Stored data
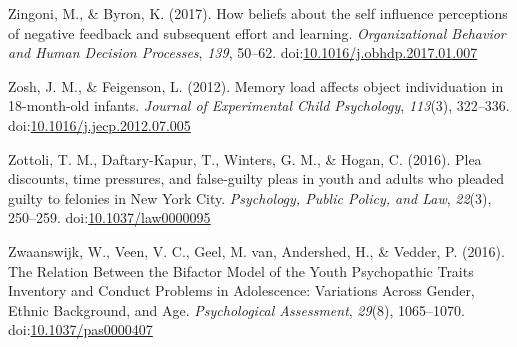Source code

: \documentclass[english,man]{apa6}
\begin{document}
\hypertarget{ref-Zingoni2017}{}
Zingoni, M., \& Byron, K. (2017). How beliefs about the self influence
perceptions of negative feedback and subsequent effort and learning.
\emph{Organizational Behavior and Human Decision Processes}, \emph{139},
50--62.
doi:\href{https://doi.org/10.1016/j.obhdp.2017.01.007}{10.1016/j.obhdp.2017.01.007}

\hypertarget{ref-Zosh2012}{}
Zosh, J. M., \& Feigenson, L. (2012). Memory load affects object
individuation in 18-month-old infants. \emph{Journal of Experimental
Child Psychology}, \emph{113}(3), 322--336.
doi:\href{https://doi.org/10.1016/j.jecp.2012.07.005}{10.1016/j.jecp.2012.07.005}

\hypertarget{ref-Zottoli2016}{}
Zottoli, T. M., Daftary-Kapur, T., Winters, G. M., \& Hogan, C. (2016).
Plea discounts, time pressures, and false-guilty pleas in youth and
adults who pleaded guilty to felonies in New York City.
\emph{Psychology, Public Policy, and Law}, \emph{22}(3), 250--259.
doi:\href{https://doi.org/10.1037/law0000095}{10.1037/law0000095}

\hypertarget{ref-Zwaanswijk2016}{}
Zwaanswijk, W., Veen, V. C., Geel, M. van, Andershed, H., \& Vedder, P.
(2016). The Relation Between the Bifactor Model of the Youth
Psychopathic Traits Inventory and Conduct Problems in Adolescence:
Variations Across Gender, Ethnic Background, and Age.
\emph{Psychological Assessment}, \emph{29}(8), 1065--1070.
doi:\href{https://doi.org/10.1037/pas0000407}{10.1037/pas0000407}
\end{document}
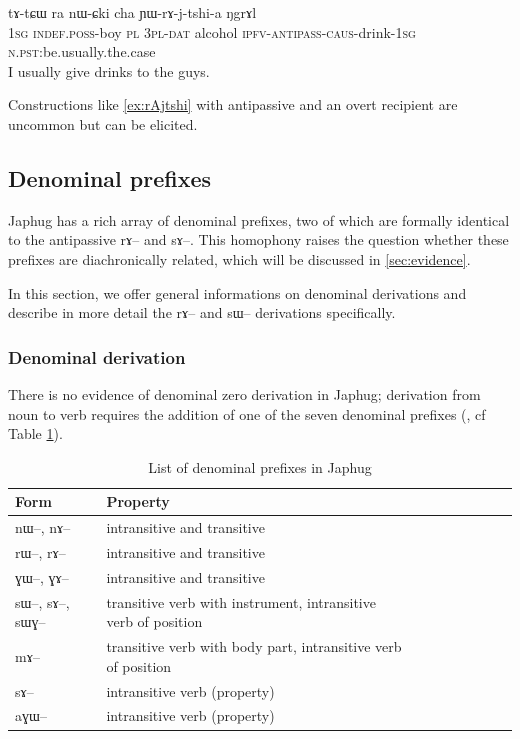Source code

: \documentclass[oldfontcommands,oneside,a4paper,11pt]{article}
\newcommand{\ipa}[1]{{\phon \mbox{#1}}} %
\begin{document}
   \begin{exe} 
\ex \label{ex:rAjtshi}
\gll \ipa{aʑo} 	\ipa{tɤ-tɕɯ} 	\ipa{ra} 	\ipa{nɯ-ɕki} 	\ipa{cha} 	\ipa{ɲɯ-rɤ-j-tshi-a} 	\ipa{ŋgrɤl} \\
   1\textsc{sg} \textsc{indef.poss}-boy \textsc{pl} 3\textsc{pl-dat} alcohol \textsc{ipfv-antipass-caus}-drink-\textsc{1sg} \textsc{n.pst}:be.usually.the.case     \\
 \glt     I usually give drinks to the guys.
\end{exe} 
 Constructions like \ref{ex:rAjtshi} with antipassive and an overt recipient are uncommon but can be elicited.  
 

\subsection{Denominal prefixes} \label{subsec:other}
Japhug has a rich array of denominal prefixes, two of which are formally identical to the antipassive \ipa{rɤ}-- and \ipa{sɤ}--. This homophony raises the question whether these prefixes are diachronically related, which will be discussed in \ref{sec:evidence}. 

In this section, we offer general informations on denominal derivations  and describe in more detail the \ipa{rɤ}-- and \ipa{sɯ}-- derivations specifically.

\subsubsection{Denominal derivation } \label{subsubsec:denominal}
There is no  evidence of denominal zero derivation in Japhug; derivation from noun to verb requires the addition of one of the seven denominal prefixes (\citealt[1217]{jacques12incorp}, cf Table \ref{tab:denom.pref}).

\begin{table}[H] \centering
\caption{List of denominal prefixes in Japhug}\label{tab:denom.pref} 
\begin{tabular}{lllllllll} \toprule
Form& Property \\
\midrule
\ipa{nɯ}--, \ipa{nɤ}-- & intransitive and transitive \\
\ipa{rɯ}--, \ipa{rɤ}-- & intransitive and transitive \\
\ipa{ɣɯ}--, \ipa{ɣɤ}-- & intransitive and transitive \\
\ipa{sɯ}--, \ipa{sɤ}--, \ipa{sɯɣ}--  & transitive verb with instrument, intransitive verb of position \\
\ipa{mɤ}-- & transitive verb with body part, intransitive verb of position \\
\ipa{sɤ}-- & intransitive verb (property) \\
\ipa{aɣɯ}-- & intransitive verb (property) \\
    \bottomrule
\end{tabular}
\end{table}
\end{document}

YOUR GOAL ▸
Write out exactly the lines above between the line with "There is no" and the line with "instrument, intransitive verb of position \\", inclusive, and nothing beyond them.

WRITTEN SOLUTION ▸
There is no  evidence of denominal zero derivation in Japhug; derivation from noun to verb requires the addition of one of the seven denominal prefixes (\citealt[1217]{jacques12incorp}, cf Table \ref{tab:denom.pref}).

\begin{table}[H] \centering
\caption{List of denominal prefixes in Japhug}\label{tab:denom.pref} 
\begin{tabular}{lllllllll} \toprule
Form& Property \\
\midrule
\ipa{nɯ}--, \ipa{nɤ}-- & intransitive and transitive \\
\ipa{rɯ}--, \ipa{rɤ}-- & intransitive and transitive \\
\ipa{ɣɯ}--, \ipa{ɣɤ}-- & intransitive and transitive \\
\ipa{sɯ}--, \ipa{sɤ}--, \ipa{sɯɣ}--  & transitive verb with instrument, intransitive verb of position \\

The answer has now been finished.